During runtime there are also irq_*() callbacks which utilize callbacks
from the parent domains. I.e. mask() invokes mask(parent) ...

But that has nothing to do with demultiplexed interrupts because the
underlying demultiplex interrupt is already there and the same for all
interrupts in the demultiplexed domain. There is no callback dependency
and no resource dependency at all.

Thanks,

        tglx
Conor Dooley Aug. 14, 2024, 4:43 p.m.

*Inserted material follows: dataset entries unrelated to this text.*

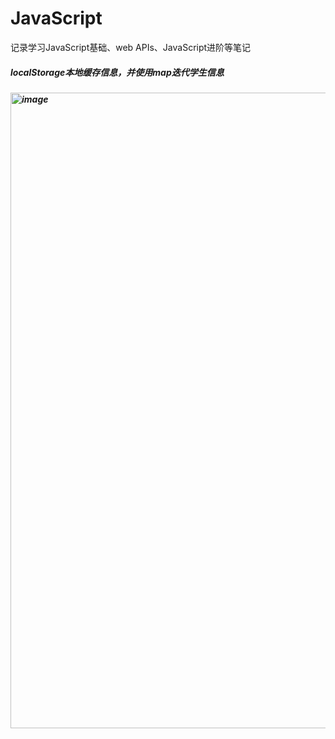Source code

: # JavaScript
记录学习JavaScript基础、web APIs、JavaScript进阶等笔记

<h5>localStorage本地缓存信息，并使用map迭代学生信息<h5>
<img width="1017" alt="image" src="https://user-images.githubusercontent.com/67896996/233844092-6b1cd487-e998-4566-8d86-0fae33c85fbc.png">
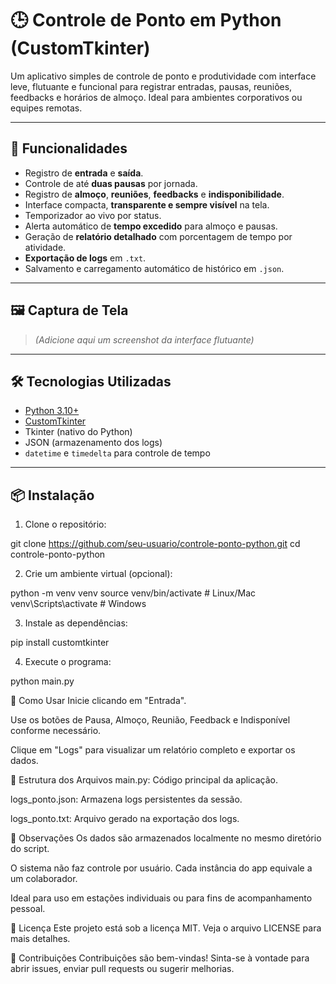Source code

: # 🕒 Controle de Ponto em Python (CustomTkinter)

Um aplicativo simples de controle de ponto e produtividade com interface leve, flutuante e funcional para registrar entradas, pausas, reuniões, feedbacks e horários de almoço. Ideal para ambientes corporativos ou equipes remotas.

---

## 🚀 Funcionalidades

- Registro de **entrada** e **saída**.
- Controle de até **duas pausas** por jornada.
- Registro de **almoço**, **reuniões**, **feedbacks** e **indisponibilidade**.
- Interface compacta, **transparente e sempre visível** na tela.
- Temporizador ao vivo por status.
- Alerta automático de **tempo excedido** para almoço e pausas.
- Geração de **relatório detalhado** com porcentagem de tempo por atividade.
- **Exportação de logs** em `.txt`.
- Salvamento e carregamento automático de histórico em `.json`.

---

## 🖼️ Captura de Tela

> _(Adicione aqui um screenshot da interface flutuante)_

---

## 🛠️ Tecnologias Utilizadas

- [Python 3.10+](https://www.python.org/)
- [CustomTkinter](https://github.com/TomSchimansky/CustomTkinter)
- Tkinter (nativo do Python)
- JSON (armazenamento dos logs)
- `datetime` e `timedelta` para controle de tempo

---

## 📦 Instalação

1. Clone o repositório:

git clone https://github.com/seu-usuario/controle-ponto-python.git
cd controle-ponto-python

2. Crie um ambiente virtual (opcional):

python -m venv venv
source venv/bin/activate  # Linux/Mac
venv\Scripts\activate     # Windows

3. Instale as dependências:

pip install customtkinter

4. Execute o programa:

python main.py

🧠 Como Usar
Inicie clicando em "Entrada".

Use os botões de Pausa, Almoço, Reunião, Feedback e Indisponível conforme necessário.

Clique em "Logs" para visualizar um relatório completo e exportar os dados.

📁 Estrutura dos Arquivos
main.py: Código principal da aplicação.

logs_ponto.json: Armazena logs persistentes da sessão.

logs_ponto.txt: Arquivo gerado na exportação dos logs.

🔐 Observações
Os dados são armazenados localmente no mesmo diretório do script.

O sistema não faz controle por usuário. Cada instância do app equivale a um colaborador.

Ideal para uso em estações individuais ou para fins de acompanhamento pessoal.

📜 Licença
Este projeto está sob a licença MIT. Veja o arquivo LICENSE para mais detalhes.

🤝 Contribuições
Contribuições são bem-vindas! Sinta-se à vontade para abrir issues, enviar pull requests ou sugerir melhorias.
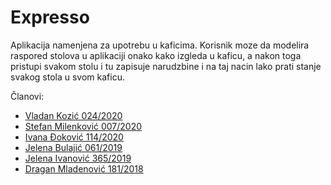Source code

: # Expresso

Aplikacija namenjena za upotrebu u kaficima. Korisnik moze da modelira raspored stolova u aplikaciji onako kako izgleda u kaficu, a nakon toga pristupi svakom stolu i tu zapisuje narudzbine i na taj nacin lako prati stanje svakog stola u svom kaficu.

Članovi:
 - <a href="https://gitlab.com/Zicko01">Vladan Kozić 024/2020</a>
 - <a href="https://gitlab.com/stemil01">Stefan Milenković 007/2020</a>
 - <a href="https://gitlab.com/ivanadj">Ivana Đoković 114/2020</a>
 - <a href="https://gitlab.com/jelenab">Jelena Bulajić 061/2019</a>
 - <a href="https://gitlab.com/ivanoviccjelenaa">Jelena Ivanović 365/2019</a>
 - <a href="https://gitlab.com/dragan777">Dragan Mladenović 181/2018</a>
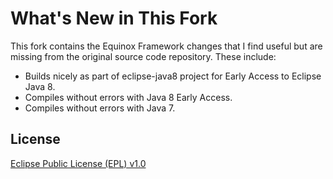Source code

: What's New in This Fork
=======================

This fork contains the Equinox Framework changes that I find useful but are missing from the original source code repository. These include:

* Builds nicely as part of eclipse-java8 project for Early Access to Eclipse Java 8.
* Compiles without errors with Java 8 Early Access.
* Compiles without errors with Java 7.

License
-------

[Eclipse Public License (EPL) v1.0][1]

[1]: http://wiki.eclipse.org/EPL
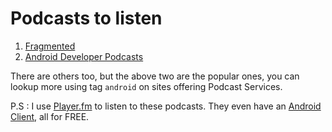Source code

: # Podcasts to listen

1.  [Fragmented](http://fragmentedpodcast.com/)
1.  [Android Developer Podcasts](https://developer.android.com/podcasts)

There are others too, but the above two are the popular ones, you can lookup more using tag `android` on sites offering Podcast Services.

P.S : I use [Player.fm](https://player.fm/) to listen to these podcasts. They even have an [Android Client](https://play.google.com/store/apps/details?id=fm.player&hl=en), all for FREE.
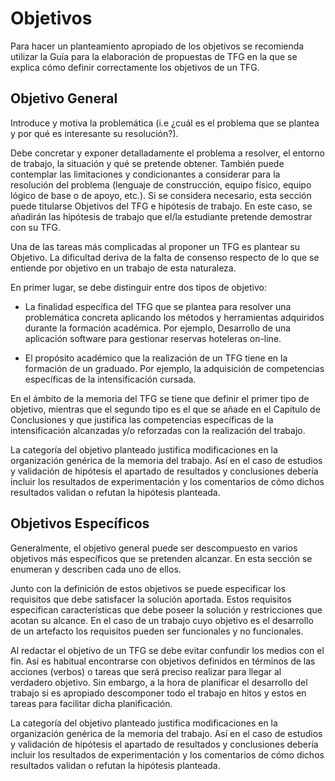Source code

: # Objetivos

Para hacer un planteamiento apropiado de los objetivos se recomienda utilizar la Guía para la elaboración de propuestas de TFG en la que se explica cómo definir correctamente los objetivos de un TFG.

## Objetivo General

Introduce y motiva la problemática (i.e ¿cuál es el problema que se plantea y por qué es interesante su resolución?).

Debe concretar y exponer detalladamente el problema a resolver, el entorno de trabajo, la situación y qué se pretende obtener. También puede contemplar las limitaciones y condicionantes a considerar para la resolución del problema (lenguaje de construcción, equipo físico, equipo lógico de base o de apoyo, etc.). Si se considera necesario, esta sección puede titularse Objetivos del TFG e hipótesis de trabajo. En este caso, se añadirán las hipótesis de trabajo que el/la estudiante pretende demostrar con su TFG.

Una de las tareas más complicadas al proponer un TFG es plantear su Objetivo. La dificultad deriva de la falta de consenso respecto de lo que se entiende por objetivo en un trabajo de esta naturaleza.

En primer lugar, se debe distinguir entre dos tipos de objetivo:

- La finalidad específica del TFG que se plantea para resolver una problemática concreta aplicando los métodos y herramientas adquiridos durante la formación académica. Por ejemplo, Desarrollo de una aplicación software para gestionar reservas hoteleras on-line.

- El propósito académico que la realización de un TFG tiene en la formación de un graduado. Por ejemplo, la adquisición de competencias específicas de la intensificación cursada.

En el ámbito de la memoria del TFG se tiene que definir el primer tipo de objetivo, mientras que el segundo tipo es el que se añade en el Capítulo de Conclusiones y que justifica las competencias específicas de la intensificación alcanzadas y/o reforzadas con la realización del trabajo.

La categoría del objetivo planteado justifica modificaciones en la organización genérica de la memoria del trabajo. Así en el caso de estudios y validación de hipótesis el apartado de resultados y conclusiones debería incluir los resultados de experimentación y los comentarios de cómo dichos resultados validan o refutan la hipótesis planteada.

## Objetivos Específicos

Generalmente, el objetivo general puede ser descompuesto en varios objetivos más específicos que se pretenden alcanzar. En esta sección se enumeran y describen cada uno de ellos.

Junto con la definición de estos objetivos se puede especificar los requisitos que debe satisfacer la solución aportada. Estos requisitos especifican características que debe poseer la solución y restricciones que acotan su alcance. En el caso de un trabajo cuyo objetivo es el desarrollo de un artefacto los requisitos pueden ser funcionales y no funcionales.

Al redactar el objetivo de un TFG se debe evitar confundir los medios con el fin. Así es habitual encontrarse con objetivos definidos en términos de las acciones (verbos) o tareas que será preciso realizar para llegar al verdadero objetivo. Sin embargo, a la hora de planificar el desarrollo del trabajo si es apropiado descomponer todo el trabajo en hitos y estos en tareas para facilitar dicha planificación.

La categoría del objetivo planteado justifica modificaciones en la organización genérica de la memoria del trabajo. Así en el caso de estudios y validación de hipótesis el apartado de resultados y conclusiones debería incluir los resultados de experimentación y los comentarios de cómo dichos resultados validan o refutan la hipótesis planteada.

UTC | #2
On Wed, Aug 14, 2024 at 05:51:33PM +0200, Thomas Gleixner wrote:
> On Wed, Aug 14 2024 at 14:45, Marek Behún wrote:
> 
> Cc+ device tree people.
> 
> > + The code binds this new interrupt domain to the same device-tree node as
> > + the main interrupt domain. The main interrupt controller has its
> > + interrupts described by one argument in device-tree
> > + (#interrupt-cells = <1>), i.e.:
> > + 
> > +   interrupts-extended = <&mpic 8>;
> > + 
> > + Because of backwards compatibility we cannot change this number of
> > + arguments, and so the SoC Error interrupts must also be described by
> > + this one number.
> > + 
> > + Thus, to describe a SoC Error interrupt, one has to add the an offset
> > + to the SoC Error interrupt number. Offset 0x400 was chosen because the
> > + main controller supports at most 1024 interrupts (in theory; in practice
> > + it seems to be 116 interrupts on all supported platforms). An example of
> > + describing a SoC Error interrupt is
> > + 
> > +   interrupts-extended = <&mpic 0x404>;
> 
> This looks like a horrible hack and I don't understand why this can't be
> a separate interrupt controller, which it is in the hardware. That
> controller utilizes interrupt 4 from the MPIC.
> 
> But then my DT foo is limited, so I let the DT folks comment on that.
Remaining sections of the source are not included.